● WORK TO BE COMPLETED
Answer with one number only: the count of lines below that hold the word "Hits".

[Start of section]

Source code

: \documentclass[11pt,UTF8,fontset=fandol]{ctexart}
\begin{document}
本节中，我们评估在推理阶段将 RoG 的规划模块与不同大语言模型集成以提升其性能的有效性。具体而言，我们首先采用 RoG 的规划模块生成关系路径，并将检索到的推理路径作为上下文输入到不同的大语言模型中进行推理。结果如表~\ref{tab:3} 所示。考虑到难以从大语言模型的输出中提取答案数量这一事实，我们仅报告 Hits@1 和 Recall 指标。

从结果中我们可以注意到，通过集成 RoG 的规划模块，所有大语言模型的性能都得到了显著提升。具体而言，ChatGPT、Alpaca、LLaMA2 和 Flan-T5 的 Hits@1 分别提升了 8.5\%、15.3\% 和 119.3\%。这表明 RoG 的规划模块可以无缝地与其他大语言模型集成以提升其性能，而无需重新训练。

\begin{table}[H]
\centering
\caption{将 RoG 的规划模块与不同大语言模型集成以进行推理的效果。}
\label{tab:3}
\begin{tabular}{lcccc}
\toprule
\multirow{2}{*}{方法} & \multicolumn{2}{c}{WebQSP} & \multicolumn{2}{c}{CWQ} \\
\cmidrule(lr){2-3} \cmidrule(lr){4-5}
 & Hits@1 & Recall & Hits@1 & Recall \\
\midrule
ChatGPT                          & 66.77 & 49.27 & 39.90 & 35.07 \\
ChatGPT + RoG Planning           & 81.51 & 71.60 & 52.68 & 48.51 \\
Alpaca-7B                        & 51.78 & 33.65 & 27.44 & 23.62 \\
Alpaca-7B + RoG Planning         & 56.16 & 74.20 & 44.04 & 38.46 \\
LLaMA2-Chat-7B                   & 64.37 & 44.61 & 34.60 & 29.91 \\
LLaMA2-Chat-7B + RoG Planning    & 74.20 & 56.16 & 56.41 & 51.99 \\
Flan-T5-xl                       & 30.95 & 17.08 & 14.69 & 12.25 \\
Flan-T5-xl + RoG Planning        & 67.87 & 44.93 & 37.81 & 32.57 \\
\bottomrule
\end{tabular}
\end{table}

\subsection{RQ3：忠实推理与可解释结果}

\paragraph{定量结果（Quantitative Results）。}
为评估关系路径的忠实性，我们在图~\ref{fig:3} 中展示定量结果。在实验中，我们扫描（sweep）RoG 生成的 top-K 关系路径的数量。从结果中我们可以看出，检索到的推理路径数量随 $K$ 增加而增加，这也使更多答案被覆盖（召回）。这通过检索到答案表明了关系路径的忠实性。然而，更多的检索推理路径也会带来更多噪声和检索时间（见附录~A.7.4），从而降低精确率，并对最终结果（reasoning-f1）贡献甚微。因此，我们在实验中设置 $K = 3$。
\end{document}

[End of section]

● RESPONSE BELOW
3